» **WORK INSTRUCTION**
Every line in the data below that has the word "certmanager" should be returned.

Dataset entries
▶

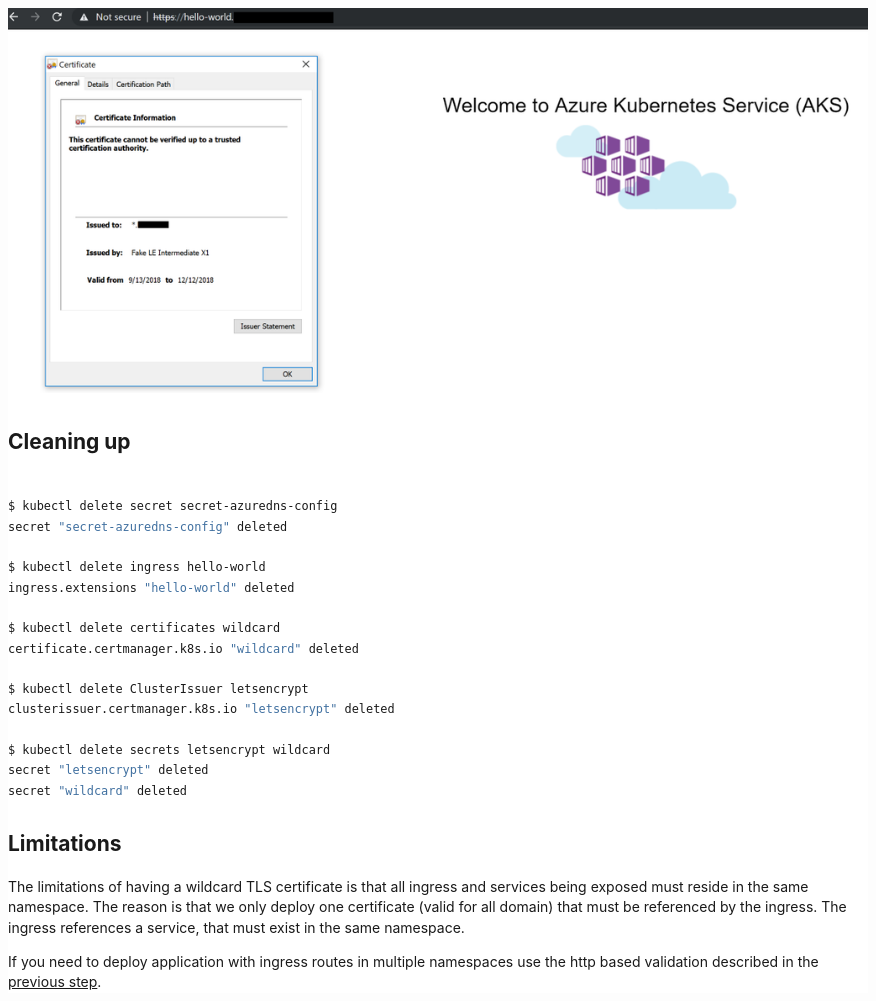 ![Let's Encrypt fake certificate](media/lets-encrypt-fake-wildcard-certificate.png)

## Cleaning up

```bash

$ kubectl delete secret secret-azuredns-config
secret "secret-azuredns-config" deleted

$ kubectl delete ingress hello-world
ingress.extensions "hello-world" deleted

$ kubectl delete certificates wildcard
certificate.certmanager.k8s.io "wildcard" deleted

$ kubectl delete ClusterIssuer letsencrypt
clusterissuer.certmanager.k8s.io "letsencrypt" deleted

$ kubectl delete secrets letsencrypt wildcard
secret "letsencrypt" deleted
secret "wildcard" deleted
```

## Limitations

The limitations of having a wildcard TLS certificate is that all ingress and services being exposed must reside in the same namespace. The reason is that we only deploy one certificate (valid for all domain) that must be referenced by the ingress. The ingress references a service, that must exist in the same namespace.

If you need to deploy application with ingress routes in multiple namespaces use the http based validation described in the [previous step](./install-certificate-manager.md).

◀

» **SOLUTION TO THIS EXERCISE**
certificate.certmanager.k8s.io "wildcard" deleted
clusterissuer.certmanager.k8s.io "letsencrypt" deleted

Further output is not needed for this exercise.